__Exercise__.
Below are the records; count how many of their lines hold the string "work" and give the number alone.

__Data under study__.

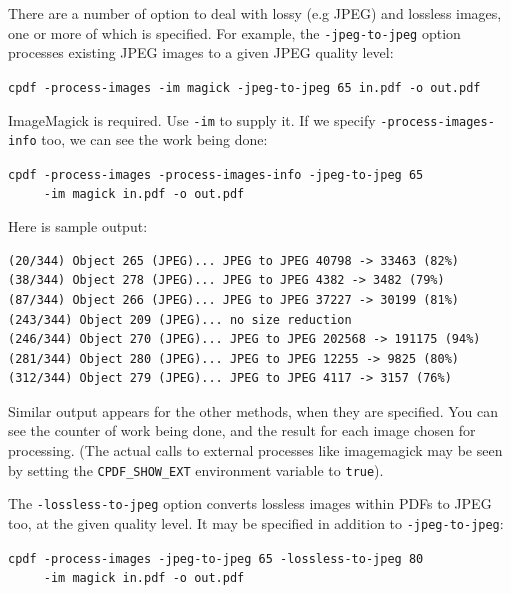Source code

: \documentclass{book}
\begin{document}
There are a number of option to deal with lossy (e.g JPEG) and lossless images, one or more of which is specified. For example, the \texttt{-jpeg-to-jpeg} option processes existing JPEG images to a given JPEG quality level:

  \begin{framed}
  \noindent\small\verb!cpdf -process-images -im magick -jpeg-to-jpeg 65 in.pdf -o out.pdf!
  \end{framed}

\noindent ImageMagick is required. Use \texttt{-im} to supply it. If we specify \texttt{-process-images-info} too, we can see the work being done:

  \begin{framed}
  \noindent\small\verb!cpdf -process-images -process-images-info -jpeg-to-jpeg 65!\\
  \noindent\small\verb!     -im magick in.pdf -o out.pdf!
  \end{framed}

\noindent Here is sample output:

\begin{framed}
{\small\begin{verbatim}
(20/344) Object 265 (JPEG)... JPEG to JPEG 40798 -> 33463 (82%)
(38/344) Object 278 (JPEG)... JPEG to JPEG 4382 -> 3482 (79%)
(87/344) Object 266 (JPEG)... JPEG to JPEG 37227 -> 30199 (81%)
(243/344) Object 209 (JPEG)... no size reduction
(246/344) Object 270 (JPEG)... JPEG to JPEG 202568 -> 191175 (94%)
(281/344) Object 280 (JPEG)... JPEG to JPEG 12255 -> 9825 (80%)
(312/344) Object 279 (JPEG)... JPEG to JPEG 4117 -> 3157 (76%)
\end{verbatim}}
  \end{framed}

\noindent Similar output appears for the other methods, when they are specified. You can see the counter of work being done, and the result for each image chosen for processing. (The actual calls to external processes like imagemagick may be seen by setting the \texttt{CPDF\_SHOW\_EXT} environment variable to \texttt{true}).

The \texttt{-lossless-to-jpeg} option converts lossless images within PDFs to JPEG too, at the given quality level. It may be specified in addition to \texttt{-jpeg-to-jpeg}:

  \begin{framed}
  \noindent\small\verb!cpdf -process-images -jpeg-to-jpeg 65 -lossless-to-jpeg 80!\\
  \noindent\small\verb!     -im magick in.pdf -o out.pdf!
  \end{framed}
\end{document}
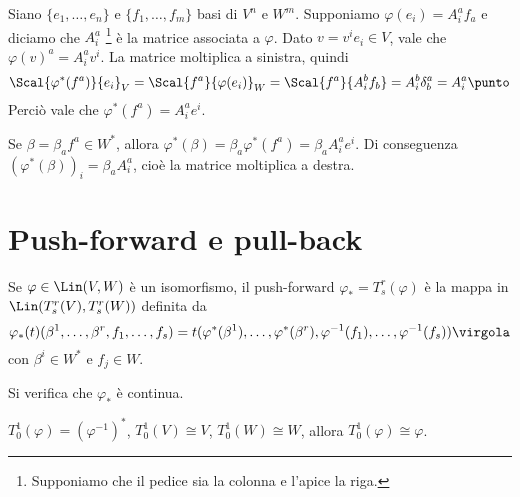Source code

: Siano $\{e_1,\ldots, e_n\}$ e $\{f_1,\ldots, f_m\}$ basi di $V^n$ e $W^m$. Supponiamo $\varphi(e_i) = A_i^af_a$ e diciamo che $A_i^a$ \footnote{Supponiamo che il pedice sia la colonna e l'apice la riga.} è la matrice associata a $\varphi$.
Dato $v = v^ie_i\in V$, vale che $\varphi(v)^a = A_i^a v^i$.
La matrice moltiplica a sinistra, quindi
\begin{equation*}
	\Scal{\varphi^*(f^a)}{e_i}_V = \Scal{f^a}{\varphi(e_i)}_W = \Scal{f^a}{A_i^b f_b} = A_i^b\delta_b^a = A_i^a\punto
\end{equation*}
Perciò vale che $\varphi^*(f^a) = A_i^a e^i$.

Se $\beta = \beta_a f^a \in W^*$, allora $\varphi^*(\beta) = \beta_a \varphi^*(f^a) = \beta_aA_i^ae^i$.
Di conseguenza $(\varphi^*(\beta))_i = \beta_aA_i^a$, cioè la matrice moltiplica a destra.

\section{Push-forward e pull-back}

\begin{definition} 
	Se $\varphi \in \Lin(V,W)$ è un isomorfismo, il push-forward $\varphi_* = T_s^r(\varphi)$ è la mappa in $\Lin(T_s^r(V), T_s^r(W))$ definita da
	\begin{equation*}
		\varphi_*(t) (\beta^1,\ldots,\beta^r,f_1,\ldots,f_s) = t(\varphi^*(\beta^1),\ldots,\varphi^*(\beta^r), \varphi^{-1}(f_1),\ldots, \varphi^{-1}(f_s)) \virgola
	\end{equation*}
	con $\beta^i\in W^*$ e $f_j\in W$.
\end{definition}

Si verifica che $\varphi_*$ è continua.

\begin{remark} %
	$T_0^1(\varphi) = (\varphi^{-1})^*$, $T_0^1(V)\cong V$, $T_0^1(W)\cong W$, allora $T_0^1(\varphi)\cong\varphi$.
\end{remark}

==

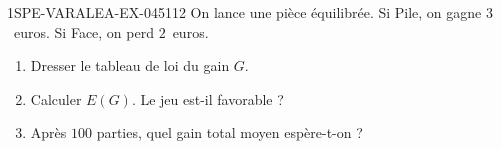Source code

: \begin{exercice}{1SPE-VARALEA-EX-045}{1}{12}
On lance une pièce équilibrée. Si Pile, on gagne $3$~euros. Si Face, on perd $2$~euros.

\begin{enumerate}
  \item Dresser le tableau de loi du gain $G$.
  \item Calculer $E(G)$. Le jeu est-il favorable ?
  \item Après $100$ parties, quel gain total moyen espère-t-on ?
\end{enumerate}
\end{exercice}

* * *

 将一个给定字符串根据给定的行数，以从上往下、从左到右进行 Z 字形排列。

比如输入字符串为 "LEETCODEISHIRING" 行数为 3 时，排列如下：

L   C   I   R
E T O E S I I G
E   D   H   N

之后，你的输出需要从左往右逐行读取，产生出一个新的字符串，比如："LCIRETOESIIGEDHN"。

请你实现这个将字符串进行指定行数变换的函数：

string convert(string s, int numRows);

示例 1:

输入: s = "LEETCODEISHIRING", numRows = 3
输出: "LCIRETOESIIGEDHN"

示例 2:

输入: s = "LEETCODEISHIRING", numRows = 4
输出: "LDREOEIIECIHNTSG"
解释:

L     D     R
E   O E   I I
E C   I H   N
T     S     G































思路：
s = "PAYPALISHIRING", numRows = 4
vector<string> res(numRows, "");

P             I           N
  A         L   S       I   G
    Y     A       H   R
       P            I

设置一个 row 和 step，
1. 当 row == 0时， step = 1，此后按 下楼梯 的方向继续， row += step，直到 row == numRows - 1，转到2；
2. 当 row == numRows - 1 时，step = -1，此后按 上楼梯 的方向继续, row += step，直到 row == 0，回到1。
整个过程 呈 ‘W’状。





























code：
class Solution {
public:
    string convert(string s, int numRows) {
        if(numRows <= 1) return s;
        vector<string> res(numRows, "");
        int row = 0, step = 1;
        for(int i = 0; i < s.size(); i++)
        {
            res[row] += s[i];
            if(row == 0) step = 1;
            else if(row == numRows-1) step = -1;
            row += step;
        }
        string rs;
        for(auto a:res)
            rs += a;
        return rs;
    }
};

__Written response__.
2